- 3 roasted poblano chiles
- 1 lb of ground turkey (or ground beef or pork if you prefer)
- 1 small onion (chopped)
- 1 clove garlic (minced)
- 1/2 cup salsa
- 1 Roma tomato (diced)
- 1 Tbsp Chili powder
- Salt & Pepper to taste
- 8 oz. Cheddar Cheese (shredded)
- After roasting, cool, then peel the chiles. Very carefully cut around the stem end of each chile. Pull out the stem & carefully pull the seeds out with your fingers (you could also just cut a lengthwise slit in them, open them flat & scrape out seeds/membranes)
- Brown the turkey, onion, and garlic; drain off excess grease.
- Stir in the salsa, tomato, chili powder and 1/2 of the cheese.
- Season with salt & pepper to taste.
- Fill the chiles with the meat mixture & roll up, you have split them open.
- Place the cut side DOWN in baking dish & top with remaining cheese.
- Bake at 350 for 15-20 mins until cheese is melted, bubbly, and AMAZING.

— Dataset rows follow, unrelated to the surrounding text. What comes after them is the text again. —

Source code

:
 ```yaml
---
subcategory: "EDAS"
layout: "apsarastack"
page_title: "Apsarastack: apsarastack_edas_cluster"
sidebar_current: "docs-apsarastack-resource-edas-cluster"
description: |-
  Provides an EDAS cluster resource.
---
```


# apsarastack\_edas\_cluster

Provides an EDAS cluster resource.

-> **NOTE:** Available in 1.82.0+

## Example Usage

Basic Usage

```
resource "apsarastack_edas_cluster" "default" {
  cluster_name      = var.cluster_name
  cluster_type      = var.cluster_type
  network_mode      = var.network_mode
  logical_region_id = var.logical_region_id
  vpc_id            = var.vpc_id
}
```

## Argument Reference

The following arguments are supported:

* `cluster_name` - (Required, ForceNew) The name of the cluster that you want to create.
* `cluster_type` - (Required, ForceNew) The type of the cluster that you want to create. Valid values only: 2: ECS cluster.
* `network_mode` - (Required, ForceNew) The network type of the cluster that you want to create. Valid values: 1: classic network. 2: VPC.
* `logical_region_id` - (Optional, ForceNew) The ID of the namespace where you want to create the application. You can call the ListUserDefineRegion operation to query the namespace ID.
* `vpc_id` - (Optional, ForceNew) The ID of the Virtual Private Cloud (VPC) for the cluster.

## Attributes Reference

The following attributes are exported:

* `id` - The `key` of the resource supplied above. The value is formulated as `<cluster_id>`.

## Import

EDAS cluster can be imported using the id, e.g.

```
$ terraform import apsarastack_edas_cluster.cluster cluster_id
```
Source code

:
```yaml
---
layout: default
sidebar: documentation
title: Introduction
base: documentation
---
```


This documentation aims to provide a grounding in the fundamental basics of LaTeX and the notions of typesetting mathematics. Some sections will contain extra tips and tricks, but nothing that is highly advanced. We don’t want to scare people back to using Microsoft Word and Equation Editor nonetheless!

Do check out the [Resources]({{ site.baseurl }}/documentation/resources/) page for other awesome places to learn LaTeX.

I love mexican food! And i LOVE this recipe that a patient recently brought me that she found on Linda’s Low Carb website. It is to die for…cheesy goodness with a spicy kick! As always from me, it is a simple recipe, simple ingredients, but BIG flavor. I have a lot of patients who say eating out at mexican is hard. While it can be tricky with all the tortillas & chips tempting us to indulge in their “carby”- selves, this is a great alternative to hit the spot. Not to mention, it can totally be frozen & re-heated throughout the week for a quick dinner. Try it & I promise you will not be disappointed. (And at only 6 NET carbs, you can enjoy guilt-free!) So, go ahead…spice up your life! Have a great weekend everybody!
And just as a side note, we LOVE it when patients bring us recipes! I might have never known about this one without Teena! So please, share the love!